アシタガは、崩れ始めた建物の中で、横たわったままのチェスの遺体に、
「あばよ、相棒」
そう言い残して、外へと向かった。
「涙を流すモニカは、チェスの死を自分のせいだと責め、恐怖で足がすくんでいた。その時、最後尾から魔法の壁を展開し、味方を守りながら移動していたロウ爺が、彼女を迷わず抱え上げ、肩に担いで崩れかけた建物から脱出した。」
外へ出ると、皆に、
「できるだけ拡散して戦うのじゃ!」
皆に注意を促し、自身も悪魔からできる限り距離を取るため、素早く移動した。
その頃、真っ先にロスコフを連れて外に出ていたレザリアは、すでにかなり遠くまで退避していてロスコフを背後に庇い、数を減らした仲間たちに向かって、
"sigil"
【レプルシオ マジカII】魔法を弾く
攻撃系の魔法を弾き、分散させ、威力を弱める魔法障壁を展開し始めた。
轟音と共に建物を突き破り、破壊しながら外へと姿を現した【上位悪魔】。
その真の姿が、ついに露わになる。
巨大化したその巨体は、8メートルはあろうかというほどの大きさに達していた。先に戦った悪魔イオシスの完全体とは明らかに格が違い、周囲に放つ悪魔の瘴気も、
桁違いに強くなっている。もはやAランク冒険者といえども、
防御魔法がなければ即死するほどの状態に変わっている。
大型化した悪魔は、手当たり次第に攻撃を始めた。
その攻撃がエイゼンたちに向けられると、巨大な拳が上空から振り下ろされると。
先ほど腕を潰されたエイゼンは、パトリックの上級回復魔法『サンティオ プロヴェクタ』で体の回復はしたものの、失った多量の精気は回復しておらず、体の動きが鈍かった。振り下ろされる気配は察知できたが、いつもより二テンポほど遅れて体が反応する。
「ぬぁぁぁ!」
避けようとしたが、避けきれず、足を奪われてしまった。先ほどは腕だけだったが、今度は太ももから下がすべてなくなり、大量の血を流したまま、ショックで気を失ったようだ。
「エイゼン!」
その様子に気づいたパトリックが上級回復呪文を唱え始めると、巨大悪魔は今度はパトリックの方へと向きを変え、攻撃を振り下ろそうと動き出している。
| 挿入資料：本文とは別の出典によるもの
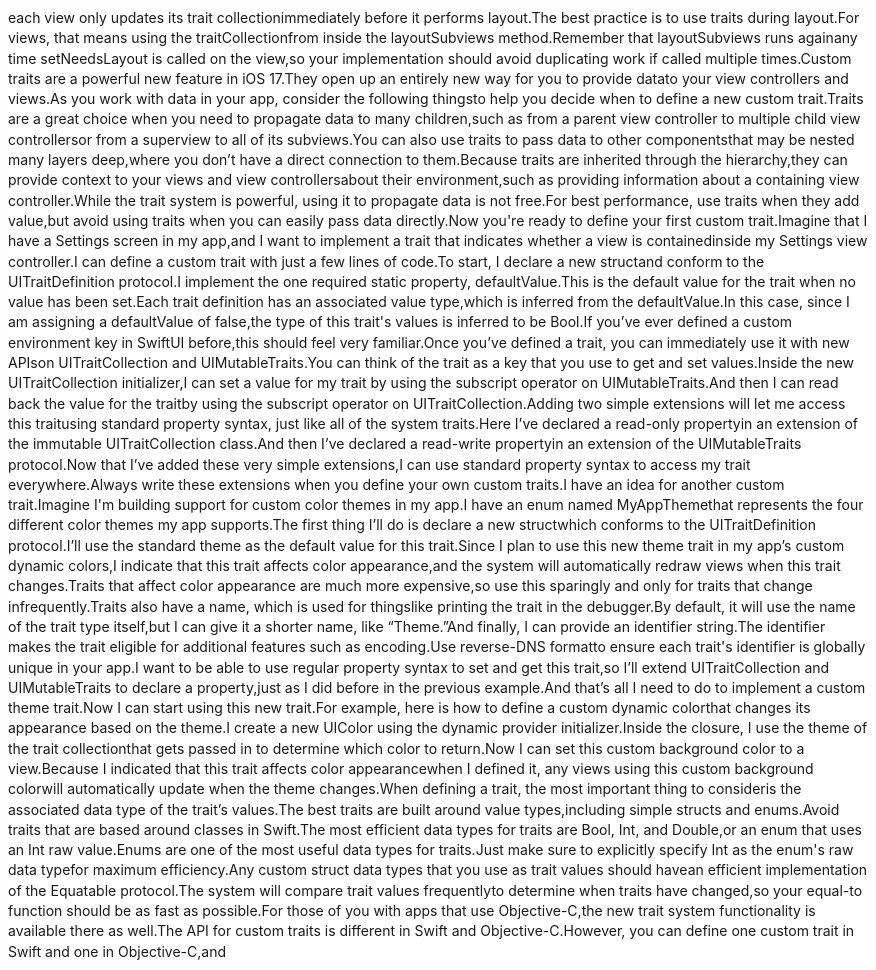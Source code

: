 each view only updates its trait collectionimmediately before it performs layout.The best practice is to use traits during layout.For views, that means using the traitCollectionfrom inside the layoutSubviews method.Remember that layoutSubviews runs againany time setNeedsLayout is called on the view,so your implementation should avoid duplicating work if called multiple times.Custom traits are a powerful new feature in iOS 17.They open up an entirely new way for you to provide datato your view controllers and views.As you work with data in your app, consider the following thingsto help you decide when to define a new custom trait.Traits are a great choice when you need to propagate data to many children,such as from a parent view controller to multiple child view controllersor from a superview to all of its subviews.You can also use traits to pass data to other componentsthat may be nested many layers deep,where you don’t have a direct connection to them.Because traits are inherited through the hierarchy,they can provide context to your views and view controllersabout their environment,such as providing information about a containing view controller.While the trait system is powerful, using it to propagate data is not free.For best performance, use traits when they add value,but avoid using traits when you can easily pass data directly.Now you're ready to define your first custom trait.Imagine that I have a Settings screen in my app,and I want to implement a trait that indicates whether a view is containedinside my Settings view controller.I can define a custom trait with just a few lines of code.To start, I declare a new structand conform to the UITraitDefinition protocol.I implement the one required static property, defaultValue.This is the default value for the trait when no value has been set.Each trait definition has an associated value type,which is inferred from the defaultValue.In this case, since I am assigning a defaultValue of false,the type of this trait's values is inferred to be Bool.If you’ve ever defined a custom environment key in SwiftUI before,this should feel very familiar.Once you’ve defined a trait, you can immediately use it with new APIson UITraitCollection and UIMutableTraits.You can think of the trait as a key that you use to get and set values.Inside the new UITraitCollection initializer,I can set a value for my trait by using the subscript operator on UIMutableTraits.And then I can read back the value for the traitby using the subscript operator on UITraitCollection.Adding two simple extensions will let me access this traitusing standard property syntax, just like all of the system traits.Here I’ve declared a read-only propertyin an extension of the immutable UITraitCollection class.And then I’ve declared a read-write propertyin an extension of the UIMutableTraits protocol.Now that I’ve added these very simple extensions,I can use standard property syntax to access my trait everywhere.Always write these extensions when you define your own custom traits.I have an idea for another custom trait.Imagine I'm building support for custom color themes in my app.I have an enum named MyAppThemethat represents the four different color themes my app supports.The first thing I’ll do is declare a new structwhich conforms to the UITraitDefinition protocol.I’ll use the standard theme as the default value for this trait.Since I plan to use this new theme trait in my app’s custom dynamic colors,I indicate that this trait affects color appearance,and the system will automatically redraw views when this trait changes.Traits that affect color appearance are much more expensive,so use this sparingly and only for traits that change infrequently.Traits also have a name, which is used for thingslike printing the trait in the debugger.By default, it will use the name of the trait type itself,but I can give it a shorter name, like “Theme.”And finally, I can provide an identifier string.The identifier makes the trait eligible for additional features such as encoding.Use reverse-DNS formatto ensure each trait's identifier is globally unique in your app.I want to be able to use regular property syntax to set and get this trait,so I’ll extend UITraitCollection and UIMutableTraits to declare a property,just as I did before in the previous example.And that’s all I need to do to implement a custom theme trait.Now I can start using this new trait.For example, here is how to define a custom dynamic colorthat changes its appearance based on the theme.I create a new UIColor using the dynamic provider initializer.Inside the closure, I use the theme of the trait collectionthat gets passed in to determine which color to return.Now I can set this custom background color to a view.Because I indicated that this trait affects color appearancewhen I defined it, any views using this custom background colorwill automatically update when the theme changes.When defining a trait, the most important thing to consideris the associated data type of the trait’s values.The best traits are built around value types,including simple structs and enums.Avoid traits that are based around classes in Swift.The most efficient data types for traits are Bool, Int, and Double,or an enum that uses an Int raw value.Enums are one of the most useful data types for traits.Just make sure to explicitly specify Int as the enum's raw data typefor maximum efficiency.Any custom struct data types that you use as trait values should havean efficient implementation of the Equatable protocol.The system will compare trait values frequentlyto determine when traits have changed,so your equal-to function should be as fast as possible.For those of you with apps that use Objective-C,the new trait system functionality is available there as well.The API for custom traits is different in Swift and Objective-C.However, you can define one custom trait in Swift and one in Objective-C,and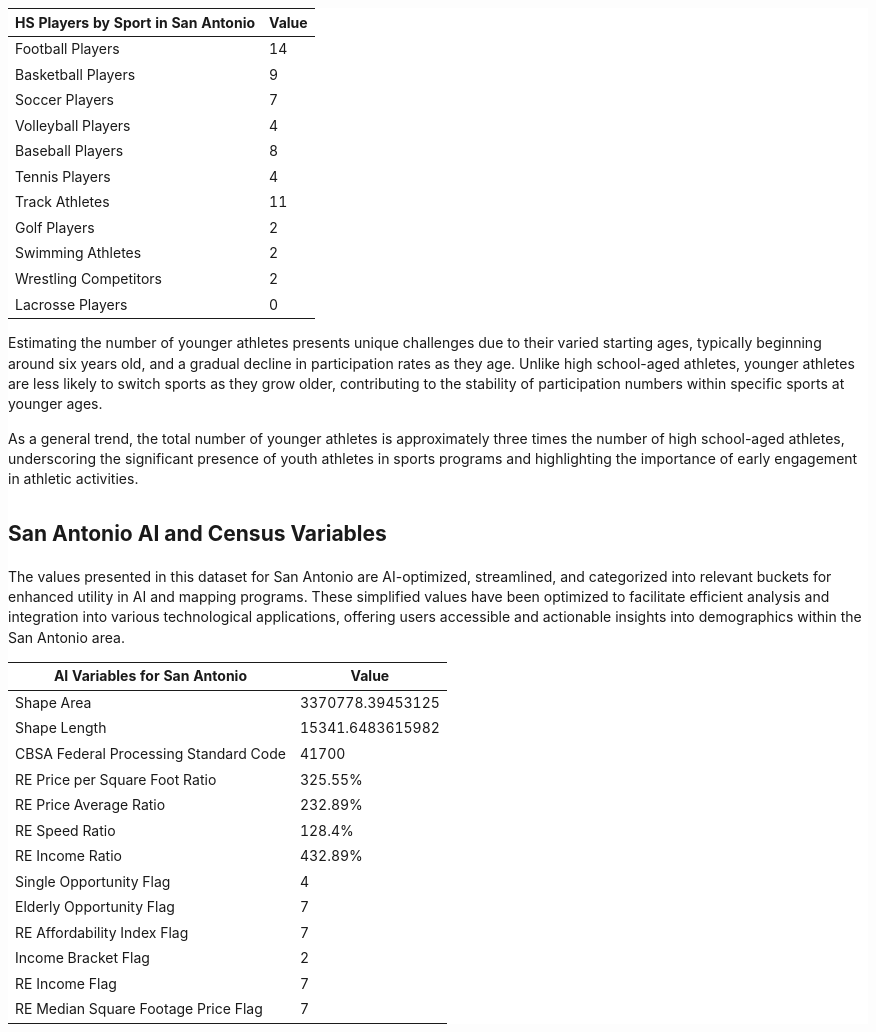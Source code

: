| HS Players by Sport in San Antonio | Value |
|-------------|-------|
| Football Players | 14 |
| Basketball Players | 9 |
| Soccer Players | 7 |
| Volleyball Players | 4 |
| Baseball Players | 8 |
| Tennis Players | 4 |
| Track Athletes | 11 |
| Golf Players | 2 |
| Swimming Athletes | 2 |
| Wrestling Competitors | 2 |
| Lacrosse Players | 0 |

Estimating the number of younger athletes presents unique challenges due to their varied starting ages, typically beginning around six years old, and a gradual decline in participation rates as they age. Unlike high school-aged athletes, younger athletes are less likely to switch sports as they grow older, contributing to the stability of participation numbers within specific sports at younger ages.  

As a general trend, the total number of younger athletes is approximately three times the number of high school-aged athletes, underscoring the significant presence of youth athletes in sports programs and highlighting the importance of early engagement in athletic activities.

## San Antonio AI and Census Variables

The values presented in this dataset for San Antonio are AI-optimized, streamlined, and categorized into relevant buckets for enhanced utility in AI and mapping programs. These simplified values have been optimized to facilitate efficient analysis and integration into various technological applications, offering users accessible and actionable insights into demographics within the San Antonio area.

| AI Variables for San Antonio | Value |
|-------------|-------|
| Shape Area | 3370778.39453125 |
| Shape Length | 15341.6483615982 |
| CBSA Federal Processing Standard Code | 41700 |
| RE Price per Square Foot Ratio | 325.55% |
| RE Price Average Ratio | 232.89% |
| RE Speed Ratio | 128.4% |
| RE Income Ratio | 432.89% |
| Single Opportunity Flag | 4 |
| Elderly Opportunity Flag | 7 |
| RE Affordability Index Flag | 7 |
| Income Bracket Flag | 2 |
| RE Income Flag | 7 |
| RE Median Square Footage Price Flag | 7 |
「回復役がやられちゃあおしめぇだ!逃げろ!」グリボールは、それに気づくと同時に、喉が張り裂けんばかりの大声で叫んだ。
しかし、詠唱を始めていたパトリックは、仲間のために、最後まで呪文を唱えようとした。
大悪魔の拳が上空から振り下ろされる。
そんな状況の中、シャーマンのファミリアが祈祷の詠唱を終えていた。
祈祷魔法
【エレメンタリス テッラエ インヴォーコ】大地の精霊召喚
パトリックに振り下ろされる巨大な拳に、大地の精霊ジャイアントが出現し、
その拳を受け止める。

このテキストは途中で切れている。